Casablanca: Casablanca hosted on Monday the first GITEX Future Health Africa Morocco, bringing together key healthcare stakeholders and leading international brands to showcase the growing interest of major global players in Morocco’s and Africa’s healthcare markets.
According to Agence Marocaine De Presse, the event gathered 200 brands, including AstraZeneca, Pfizer, Sanofi, NUMIH, and Elekta, alongside public and private health actors from nearly 30 countries. Participants convened around the theme: “Digitising Africa’s Healthcare Future: Essential Care Advancing With AI.”
Health Minister Amine Tehraoui, who launched the event, described healthcare as a “global and strategic market,” noting that Africa is witnessing the simultaneous acceleration of infrastructure development, the digital industry, and financing.
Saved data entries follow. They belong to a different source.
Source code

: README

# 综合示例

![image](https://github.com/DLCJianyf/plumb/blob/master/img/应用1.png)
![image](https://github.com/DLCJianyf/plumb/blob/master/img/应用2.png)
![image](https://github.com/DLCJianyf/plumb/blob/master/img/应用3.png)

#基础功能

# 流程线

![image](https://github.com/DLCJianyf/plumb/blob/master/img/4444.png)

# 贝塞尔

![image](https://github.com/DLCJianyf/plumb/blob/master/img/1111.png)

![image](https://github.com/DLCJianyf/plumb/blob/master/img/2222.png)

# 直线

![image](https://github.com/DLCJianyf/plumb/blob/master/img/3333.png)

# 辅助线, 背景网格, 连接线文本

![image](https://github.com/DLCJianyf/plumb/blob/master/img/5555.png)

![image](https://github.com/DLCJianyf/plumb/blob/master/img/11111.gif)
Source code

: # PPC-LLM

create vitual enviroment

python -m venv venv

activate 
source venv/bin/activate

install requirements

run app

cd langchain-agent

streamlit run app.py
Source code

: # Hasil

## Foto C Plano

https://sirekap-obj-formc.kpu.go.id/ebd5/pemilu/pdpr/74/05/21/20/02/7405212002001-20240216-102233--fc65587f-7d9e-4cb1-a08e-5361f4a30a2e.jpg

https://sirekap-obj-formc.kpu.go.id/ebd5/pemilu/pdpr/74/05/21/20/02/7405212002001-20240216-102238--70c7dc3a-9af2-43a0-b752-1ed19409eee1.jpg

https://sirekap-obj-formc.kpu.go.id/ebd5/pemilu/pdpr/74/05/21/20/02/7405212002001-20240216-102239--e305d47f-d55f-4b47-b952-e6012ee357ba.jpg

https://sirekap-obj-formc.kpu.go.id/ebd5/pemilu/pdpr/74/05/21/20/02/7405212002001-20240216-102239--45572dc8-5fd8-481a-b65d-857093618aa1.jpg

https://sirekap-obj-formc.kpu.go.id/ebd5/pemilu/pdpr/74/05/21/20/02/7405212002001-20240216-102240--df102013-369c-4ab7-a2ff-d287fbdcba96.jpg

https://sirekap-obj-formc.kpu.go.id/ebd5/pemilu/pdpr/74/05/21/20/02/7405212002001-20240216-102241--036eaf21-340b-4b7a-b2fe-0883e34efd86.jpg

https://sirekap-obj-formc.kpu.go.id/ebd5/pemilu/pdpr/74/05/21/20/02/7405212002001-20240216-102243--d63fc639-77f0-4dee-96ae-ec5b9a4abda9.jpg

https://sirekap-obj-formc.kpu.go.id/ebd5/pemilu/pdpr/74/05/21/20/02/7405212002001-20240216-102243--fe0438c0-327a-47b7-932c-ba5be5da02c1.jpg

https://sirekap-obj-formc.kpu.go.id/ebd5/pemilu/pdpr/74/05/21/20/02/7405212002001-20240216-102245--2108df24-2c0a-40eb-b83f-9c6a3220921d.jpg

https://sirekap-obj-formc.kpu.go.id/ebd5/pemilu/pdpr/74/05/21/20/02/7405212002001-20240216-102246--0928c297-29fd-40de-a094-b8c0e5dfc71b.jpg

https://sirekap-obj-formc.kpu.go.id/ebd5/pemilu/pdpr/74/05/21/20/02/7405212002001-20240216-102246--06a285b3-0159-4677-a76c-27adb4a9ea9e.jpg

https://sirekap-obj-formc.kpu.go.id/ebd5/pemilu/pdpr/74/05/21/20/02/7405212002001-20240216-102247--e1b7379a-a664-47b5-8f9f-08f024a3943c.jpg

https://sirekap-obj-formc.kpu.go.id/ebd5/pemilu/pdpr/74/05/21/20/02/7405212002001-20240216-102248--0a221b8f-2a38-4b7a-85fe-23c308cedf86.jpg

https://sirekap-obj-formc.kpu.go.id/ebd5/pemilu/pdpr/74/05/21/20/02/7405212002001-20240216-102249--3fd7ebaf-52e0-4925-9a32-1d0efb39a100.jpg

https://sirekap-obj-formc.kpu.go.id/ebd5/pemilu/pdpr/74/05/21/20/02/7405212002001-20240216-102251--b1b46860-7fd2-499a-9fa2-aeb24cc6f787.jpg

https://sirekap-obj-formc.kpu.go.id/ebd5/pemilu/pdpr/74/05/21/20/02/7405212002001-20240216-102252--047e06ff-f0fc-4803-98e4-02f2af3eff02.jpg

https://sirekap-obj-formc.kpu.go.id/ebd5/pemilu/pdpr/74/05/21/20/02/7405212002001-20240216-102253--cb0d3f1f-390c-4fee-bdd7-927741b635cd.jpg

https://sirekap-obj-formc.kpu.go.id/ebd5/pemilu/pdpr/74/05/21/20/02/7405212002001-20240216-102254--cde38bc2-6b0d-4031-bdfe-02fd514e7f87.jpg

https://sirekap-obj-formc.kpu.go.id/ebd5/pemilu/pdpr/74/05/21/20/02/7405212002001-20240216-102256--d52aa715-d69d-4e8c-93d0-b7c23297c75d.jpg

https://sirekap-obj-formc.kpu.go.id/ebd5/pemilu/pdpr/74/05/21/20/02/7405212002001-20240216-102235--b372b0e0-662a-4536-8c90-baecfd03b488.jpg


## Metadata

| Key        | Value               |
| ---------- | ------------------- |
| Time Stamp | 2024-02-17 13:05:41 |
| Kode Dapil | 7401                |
In his opening address, he observed that “technology is advancing much faster than we are.”
Epidemiological algorithms capable of anticipating outbreaks before traditional surveillance systems, the widespread deployment of telemedicine to overcome geographic barriers, diagnostic support tools designed to offset medical shortages in underserved areas, and AI increasingly assisting in complex procedures, from local health centers to university hospitals, were all highlighted by the government official as tangible areas of challenge.
“Africa has everything it takes to build its own health sovereignty,” he emphasized, calling for stronger coordination to jointly develop an African market for medicines and medical devices, pool vaccine production, and establish shared epidemiological systems.
For the minister, one of the key objectives of this event is to provide Africa with a platform for action, “a space where startups, industry players, investors, and public decision-makers come together around the same projects.”
For his part, the Director-General of the World Health Organization, Tedros Adhanom Ghebreyesus, thanked Morocco for “its leadership and partnership as we work together toward the Africa we all want – a healthier, safer, fairer, and sovereign Africa.”
In a video message delivered on the occasion, the WHO chief noted that digital technologies, particularly AI, are powerful tools for building resilient, equitable, and efficient health systems.
“What matters most is how these tools are designed and deployed,” he said, advocating for solutions that meet real needs, data systems that preserve trust, technologies that support, rather than replace, health professionals, and investments that strengthen national capacities and regional cooperation.
He also affirmed that the WHO stands ready to support countries in harnessing digital transformation to serve public health goals, improve access and quality, and enhance preparedness for the future.
Following the GITEX Future Health Africa Executive Summit that opens the first day’s program, the forum will continue on May 5 and 6 with the Future Health Congress, structured around the Future Hospitals Forum and the Future Care Forum.
As a hub dedicated to global health innovation organizations, GITEX Future Health Africa Morocco hosts international brands showcasing digital and medical technologies through a world-class exhibition and summit. The event will thus help accelerate the continent’s transition toward integrated, interoperable, and data-driven health systems.
Held under the High Patronage of His Majesty King Mohammed VI, the event is organized under the aegis of the Ministry of Health and Social Protection, in strategic partnership with the Mohammed VI Foundation for Sciences and Health, and led by KAOUN International, the global organizer of GITEX events.